■ Problem to work on
Any image in the records is to be dropped, and everything else duplicated precisely.

═════ Data for analysis ═════

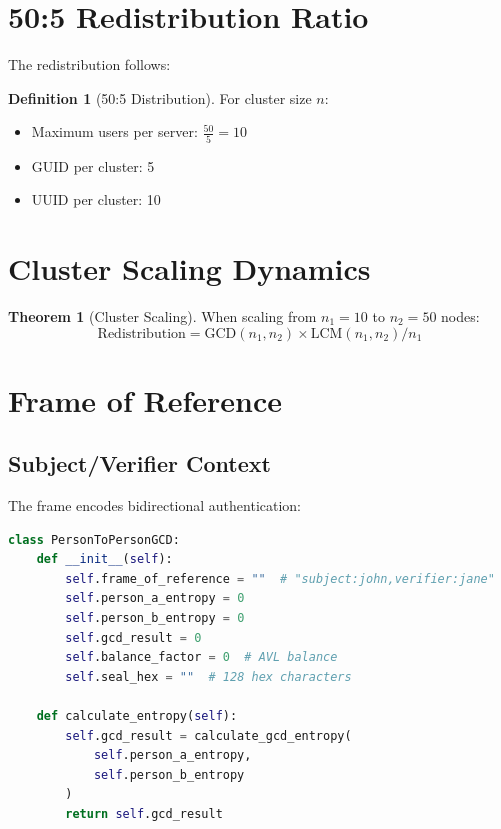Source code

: \documentclass[12pt,a4paper]{report}
\theoremstyle{definition}
\newtheorem{definition}{Definition}[chapter]
\newtheorem{theorem}{Theorem}[chapter]
\begin{document}
\section{50:5 Redistribution Ratio}

The redistribution follows:

\begin{definition}[50:5 Distribution]
For cluster size $n$:
\begin{itemize}
    \item Maximum users per server: $\frac{50}{5} = 10$
    \item GUID per cluster: 5
    \item UUID per cluster: 10
\end{itemize}
\end{definition}

\section{Cluster Scaling Dynamics}

\begin{theorem}[Cluster Scaling]
When scaling from $n_1 = 10$ to $n_2 = 50$ nodes:
$$\text{Redistribution} = \text{GCD}(n_1, n_2) \times \text{LCM}(n_1, n_2) / n_1$$
\end{theorem}

\section{Frame of Reference}

\subsection{Subject/Verifier Context}

The frame encodes bidirectional authentication:

\begin{lstlisting}[language=Python, caption=Frame of Reference Structure]
class PersonToPersonGCD:
    def __init__(self):
        self.frame_of_reference = ""  # "subject:john,verifier:jane"
        self.person_a_entropy = 0
        self.person_b_entropy = 0
        self.gcd_result = 0
        self.balance_factor = 0  # AVL balance
        self.seal_hex = ""  # 128 hex characters
        
    def calculate_entropy(self):
        self.gcd_result = calculate_gcd_entropy(
            self.person_a_entropy,
            self.person_b_entropy
        )
        return self.gcd_result
\end{lstlisting}
\end{document}
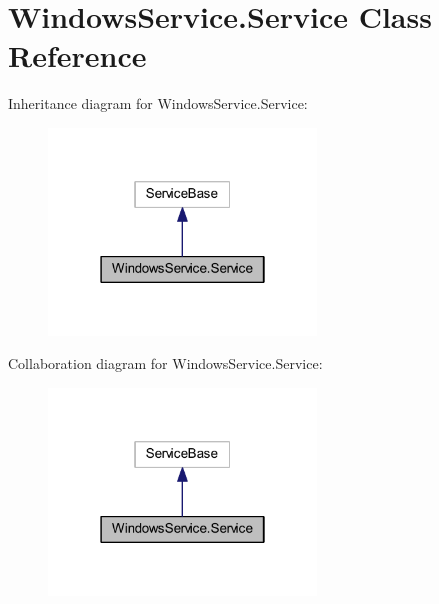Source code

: \hypertarget{class_windows_service_1_1_service}{\section{Windows\-Service.\-Service Class Reference}
\label{class_windows_service_1_1_service}
}


Inheritance diagram for Windows\-Service.\-Service\-:\nopagebreak
\begin{figure}[H]
\begin{center}
\leavevmode
\includegraphics[width=202pt]{class_windows_service_1_1_service__inherit__graph}
\end{center}
\end{figure}


Collaboration diagram for Windows\-Service.\-Service\-:\nopagebreak
\begin{figure}[H]
\begin{center}
\leavevmode
\includegraphics[width=202pt]{class_windows_service_1_1_service__coll__graph}
\end{center}
\end{figure}
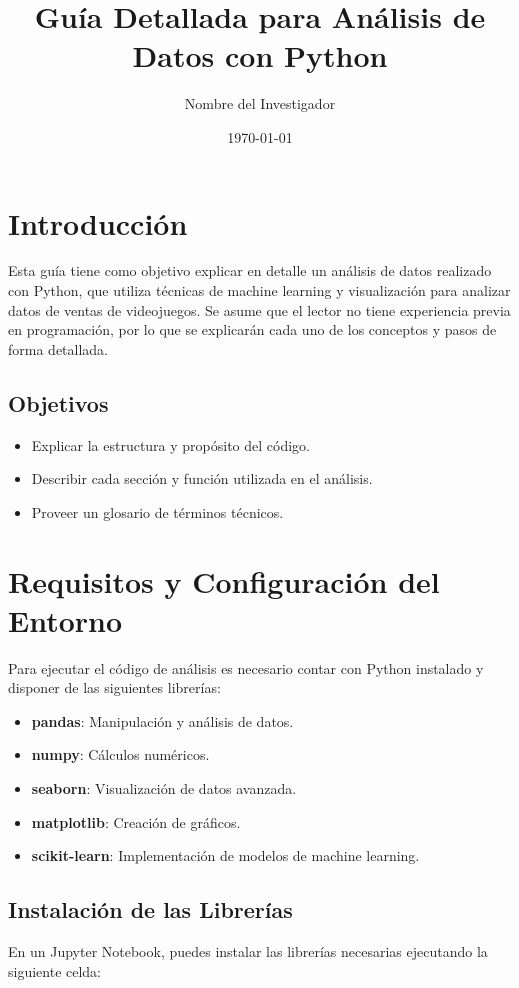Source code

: \documentclass[12pt]{article}
\title{Guía Detallada para Análisis de Datos con Python}
\author{Nombre del Investigador}
\date{\today}
\begin{document}
\maketitle

\tableofcontents
\newpage

\section{Introducción}
Esta guía tiene como objetivo explicar en detalle un análisis de datos realizado con Python, que utiliza técnicas de machine learning y visualización para analizar datos de ventas de videojuegos. Se asume que el lector no tiene experiencia previa en programación, por lo que se explicarán cada uno de los conceptos y pasos de forma detallada.

\subsection{Objetivos}
\begin{itemize}
    \item Explicar la estructura y propósito del código.
    \item Describir cada sección y función utilizada en el análisis.
    \item Proveer un glosario de términos técnicos.
\end{itemize}

\section{Requisitos y Configuración del Entorno}
Para ejecutar el código de análisis es necesario contar con Python instalado y disponer de las siguientes librerías:
\begin{itemize}
    \item \textbf{pandas}: Manipulación y análisis de datos.
    \item \textbf{numpy}: Cálculos numéricos.
    \item \textbf{seaborn}: Visualización de datos avanzada.
    \item \textbf{matplotlib}: Creación de gráficos.
    \item \textbf{scikit-learn}: Implementación de modelos de machine learning.
\end{itemize}

\subsection{Instalación de las Librerías}
En un Jupyter Notebook, puedes instalar las librerías necesarias ejecutando la siguiente celda:
\end{document}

═════

■ Response below
Source code

: \documentclass[12pt,a4paper]{report}
\theoremstyle{definition}
\newtheorem{definition}{Definition}[chapter]
\newtheorem{theorem}{Theorem}[chapter]
\begin{document}
\section{50:5 Redistribution Ratio}

The redistribution follows:

\begin{definition}[50:5 Distribution]
For cluster size $n$:
\begin{itemize}
    \item Maximum users per server: $\frac{50}{5} = 10$
    \item GUID per cluster: 5
    \item UUID per cluster: 10
\end{itemize}
\end{definition}

\section{Cluster Scaling Dynamics}

\begin{theorem}[Cluster Scaling]
When scaling from $n_1 = 10$ to $n_2 = 50$ nodes:
$$\text{Redistribution} = \text{GCD}(n_1, n_2) \times \text{LCM}(n_1, n_2) / n_1$$
\end{theorem}

\section{Frame of Reference}

\subsection{Subject/Verifier Context}

The frame encodes bidirectional authentication:

\begin{lstlisting}[language=Python, caption=Frame of Reference Structure]
class PersonToPersonGCD:
    def __init__(self):
        self.frame_of_reference = ""  # "subject:john,verifier:jane"
        self.person_a_entropy = 0
        self.person_b_entropy = 0
        self.gcd_result = 0
        self.balance_factor = 0  # AVL balance
        self.seal_hex = ""  # 128 hex characters
        
    def calculate_entropy(self):
        self.gcd_result = calculate_gcd_entropy(
            self.person_a_entropy,
            self.person_b_entropy
        )
        return self.gcd_result
\end{lstlisting}
\end{document}
Source code

: \hypertarget{class_windows_service_1_1_service}{\section{Windows\-Service.\-Service Class Reference}
\label{class_windows_service_1_1_service}
}


Inheritance diagram for Windows\-Service.\-Service\-:\nopagebreak
\begin{figure}[H]
\begin{center}
\leavevmode
\includegraphics[width=202pt]{class_windows_service_1_1_service__inherit__graph}
\end{center}
\end{figure}


Collaboration diagram for Windows\-Service.\-Service\-:\nopagebreak
\begin{figure}[H]
\begin{center}
\leavevmode
\includegraphics[width=202pt]{class_windows_service_1_1_service__coll__graph}
\end{center}
\end{figure}
Source code

: \documentclass[12pt]{article}
\title{Guía Detallada para Análisis de Datos con Python}
\author{Nombre del Investigador}
\date{\today}
\begin{document}
\maketitle

\tableofcontents
\newpage

\section{Introducción}
Esta guía tiene como objetivo explicar en detalle un análisis de datos realizado con Python, que utiliza técnicas de machine learning y visualización para analizar datos de ventas de videojuegos. Se asume que el lector no tiene experiencia previa en programación, por lo que se explicarán cada uno de los conceptos y pasos de forma detallada.

\subsection{Objetivos}
\begin{itemize}
    \item Explicar la estructura y propósito del código.
    \item Describir cada sección y función utilizada en el análisis.
    \item Proveer un glosario de términos técnicos.
\end{itemize}

\section{Requisitos y Configuración del Entorno}
Para ejecutar el código de análisis es necesario contar con Python instalado y disponer de las siguientes librerías:
\begin{itemize}
    \item \textbf{pandas}: Manipulación y análisis de datos.
    \item \textbf{numpy}: Cálculos numéricos.
    \item \textbf{seaborn}: Visualización de datos avanzada.
    \item \textbf{matplotlib}: Creación de gráficos.
    \item \textbf{scikit-learn}: Implementación de modelos de machine learning.
\end{itemize}

\subsection{Instalación de las Librerías}
En un Jupyter Notebook, puedes instalar las librerías necesarias ejecutando la siguiente celda:
\end{document}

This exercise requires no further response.